[Plain-text document sources]
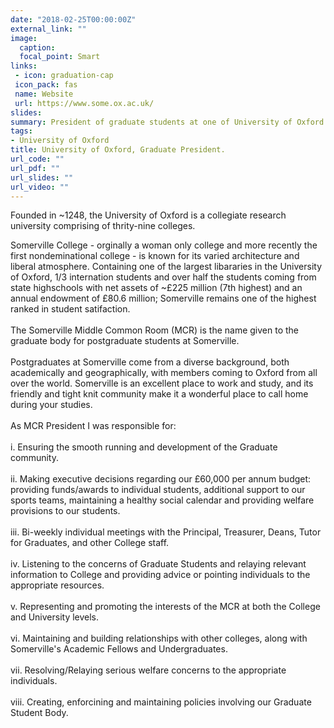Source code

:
 ```yaml
---
date: "2018-02-25T00:00:00Z"
external_link: ""
image:
  caption: 
  focal_point: Smart
links:
 - icon: graduation-cap
 icon_pack: fas
 name: Website
 url: https://www.some.ox.ac.uk/
slides: 
summary: President of graduate students at one of University of Oxford's colleges - Somerville College.
tags:
- University of Oxford
title: University of Oxford, Graduate President.
url_code: ""
url_pdf: ""
url_slides: ""
url_video: ""
---
```


Founded in ~1248, the University of Oxford is a collegiate research university comprising of thrity-nine colleges. <br>

Somerville College - orginally a woman only college and more recently the first nondeminational college - is known for its varied architecture and liberal atmosphere. Containing one of the largest libararies in the University of Oxford, 1/3 internation students and over half the students coming from state highschools with net assets of ~£225 million (7th highest) and an annual endowment of £80.6 million; Somerville remains one of the highest ranked in student satifaction.<br>
<br>
The Somerville Middle Common Room (MCR) is the name given to the graduate body for postgraduate students at Somerville. <br>
<br>
Postgraduates at Somerville come from a diverse background, both academically and geographically, with members coming to Oxford from all over the world. Somerville is an excellent place to work and study, and its friendly and tight knit community make it a wonderful place to call home during your studies.<br>
<br>
As MCR President I was responsible for: <br>
<br>
i. Ensuring the smooth running and development of the Graduate community. <br>
<br>
ii. Making executive decisions regarding our £60,000 per annum budget: providing funds/awards to individual students, additional support to our sports teams, maintaining a healthy social calendar and providing welfare provisions to our students.<br>
<br>
iii. Bi-weekly individual meetings with the Principal, Treasurer, Deans, Tutor for Graduates, and other College staff. <br>
<br>
iv. Listening to the concerns of Graduate Students and relaying relevant information to College and providing advice or pointing individuals to the appropriate resources.<br>
<br>
v. Representing and promoting the interests of the MCR at both the College and University levels.<br>
<br>
vi. Maintaining and building relationships with other colleges, along with Somerville's Academic Fellows and Undergraduates.<br>
<br>
vii. Resolving/Relaying serious welfare concerns to the appropriate individuals. <br>
<br>
viii. Creating, enforcining and maintaining policies involving our Graduate Student Body. <br>
<br>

Instructions for the task.
What is needed is the data above, retyped exactly, with every picture left out.

Answer space.
Source code

:
 ```yaml
---
date: "2018-02-25T00:00:00Z"
external_link: ""
image:
  caption: 
  focal_point: Smart
links:
 - icon: graduation-cap
 icon_pack: fas
 name: Website
 url: https://www.some.ox.ac.uk/
slides: 
summary: President of graduate students at one of University of Oxford's colleges - Somerville College.
tags:
- University of Oxford
title: University of Oxford, Graduate President.
url_code: ""
url_pdf: ""
url_slides: ""
url_video: ""
---
```


Founded in ~1248, the University of Oxford is a collegiate research university comprising of thrity-nine colleges. <br>

Somerville College - orginally a woman only college and more recently the first nondeminational college - is known for its varied architecture and liberal atmosphere. Containing one of the largest libararies in the University of Oxford, 1/3 internation students and over half the students coming from state highschools with net assets of ~£225 million (7th highest) and an annual endowment of £80.6 million; Somerville remains one of the highest ranked in student satifaction.<br>
<br>
The Somerville Middle Common Room (MCR) is the name given to the graduate body for postgraduate students at Somerville. <br>
<br>
Postgraduates at Somerville come from a diverse background, both academically and geographically, with members coming to Oxford from all over the world. Somerville is an excellent place to work and study, and its friendly and tight knit community make it a wonderful place to call home during your studies.<br>
<br>
As MCR President I was responsible for: <br>
<br>
i. Ensuring the smooth running and development of the Graduate community. <br>
<br>
ii. Making executive decisions regarding our £60,000 per annum budget: providing funds/awards to individual students, additional support to our sports teams, maintaining a healthy social calendar and providing welfare provisions to our students.<br>
<br>
iii. Bi-weekly individual meetings with the Principal, Treasurer, Deans, Tutor for Graduates, and other College staff. <br>
<br>
iv. Listening to the concerns of Graduate Students and relaying relevant information to College and providing advice or pointing individuals to the appropriate resources.<br>
<br>
v. Representing and promoting the interests of the MCR at both the College and University levels.<br>
<br>
vi. Maintaining and building relationships with other colleges, along with Somerville's Academic Fellows and Undergraduates.<br>
<br>
vii. Resolving/Relaying serious welfare concerns to the appropriate individuals. <br>
<br>
viii. Creating, enforcining and maintaining policies involving our Graduate Student Body. <br>
<br>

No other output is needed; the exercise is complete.